§ **Instructions to follow**
For each line in the data below that holds "debo", return a copy.

§ **Records provided**
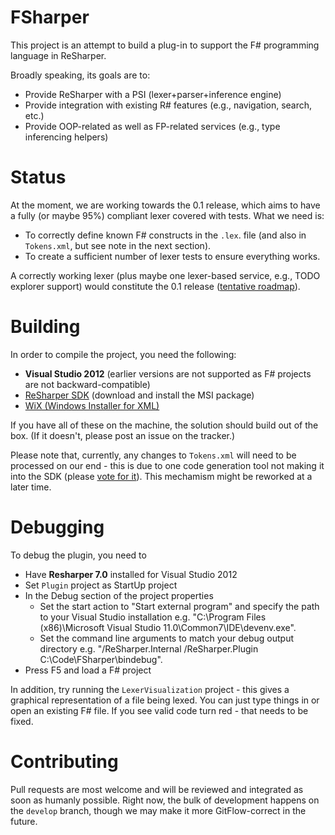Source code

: FSharper
========
This project is an attempt to build a plug-in to support the F# programming language in ReSharper.

Broadly speaking, its goals are to:

* Provide ReSharper with a PSI (lexer+parser+inference engine)
* Provide integration with existing R# features (e.g., navigation, search, etc.)
* Provide OOP-related as well as FP-related services (e.g., type inferencing helpers)

Status
======
At the moment, we are working towards the 0.1 release, which aims to have a fully (or maybe 95%) compliant lexer covered with tests. What we need is:

* To correctly define known F# constructs in the `.lex`. file (and also in `Tokens.xml`, but see note in the next section).
* To create a sufficient number of lexer tests to ensure everything works.

A correctly working lexer (plus maybe one lexer-based service, e.g., TODO explorer support) would constitute the 0.1 release ([tentative roadmap](https://github.com/JetBrains/FSharper/wiki/Roadmap)).

Building
========
In order to compile the project, you need the following:

* **Visual Studio 2012** (earlier versions are not supported as F# projects are not backward-compatible)
* [ReSharper SDK](http://www.jetbrains.com/resharper/download/index.html) (download and install the MSI package)
* [WiX (Windows Installer for XML)](http://wix.sourceforge.net/)

If you have all of these on the machine, the solution should build out of the box. (If it doesn't, please post an issue on the tracker.)

Please note that, currently, any changes to `Tokens.xml` will need to be processed on our end - this is due to one code generation tool not making it into the SDK (please [vote for it](http://youtrack.jetbrains.com/issue/RSRP-318622)). This mechamism might be reworked at a later time.

Debugging
=========
To debug the plugin, you need to

 * Have **Resharper 7.0** installed for Visual Studio 2012
 * Set `Plugin` project as StartUp project
 * In the Debug section of the project properties
    * Set the start action to "Start external program" and specify the path to your Visual Studio installation e.g. "C:\Program Files (x86)\Microsoft Visual Studio 11.0\Common7\IDE\devenv.exe".
    * Set the command line arguments to match your debug output directory e.g. "/ReSharper.Internal /ReSharper.Plugin C:\Code\FSharper\bindebug".
 * Press F5 and load a F# project

In addition, try running the `LexerVisualization` project - this gives a graphical representation of a file being lexed. You can just type things in or open an existing F# file. If you see valid code turn red - that needs to be fixed.

Contributing
============
Pull requests are most welcome and will be reviewed and integrated as soon as humanly possible. Right now, the bulk of development happens on the `develop` branch, though we may make it more GitFlow-correct in the future.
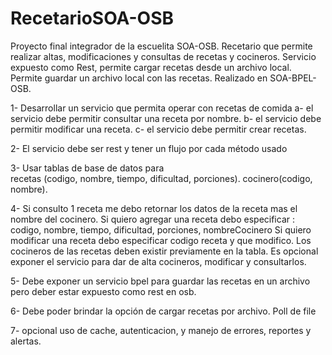 # RecetarioSOA-OSB
 Proyecto final integrador de la escuelita SOA-OSB. Recetario que permite realizar altas, modificaciones y consultas de recetas y cocineros. Servicio expuesto como Rest, permite cargar recetas desde un archivo local. Permite guardar un archivo local con las recetas. Realizado en SOA-BPEL-OSB.

 1- Desarrollar un servicio que permita operar con recetas de comida 
   a- el servicio debe permitir consultar una receta por nombre.
   b- el servicio debe permitir modificar una receta.
   c- el servicio debe permitir crear recetas.
   
  2- El servicio debe ser rest y tener un flujo por cada método usado
  
  3- Usar tablas de base de datos para  
       recetas (codigo, nombre, tiempo, dificultad, porciones).
       cocinero(codigo, nombre).
       
  4-  Si consulto 1 receta me debo retornar los datos de la receta mas el nombre del cocinero. 
      Si quiero agregar una receta debo especificar : codigo, nombre, tiempo, dificultad, porciones, nombreCocinero
      Si quiero modificar una receta debo especificar codigo receta y que modifico. 
      Los cocineros de las recetas deben existir previamente en la tabla. 
      Es opcional exponer el servicio para dar de alta cocineros, modificar y consultarlos.
      
5- Debe exponer un servicio bpel para guardar las recetas en un archivo pero deber estar expuesto como rest en osb.

6- Debe poder brindar la opción de cargar recetas por archivo. Poll de file

7- opcional uso de cache, autenticacion, y manejo de errores, reportes y alertas.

§ **Written answer**
  4-  Si consulto 1 receta me debo retornar los datos de la receta mas el nombre del cocinero. 
      Si quiero agregar una receta debo especificar : codigo, nombre, tiempo, dificultad, porciones, nombreCocinero
      Si quiero modificar una receta debo especificar codigo receta y que modifico. 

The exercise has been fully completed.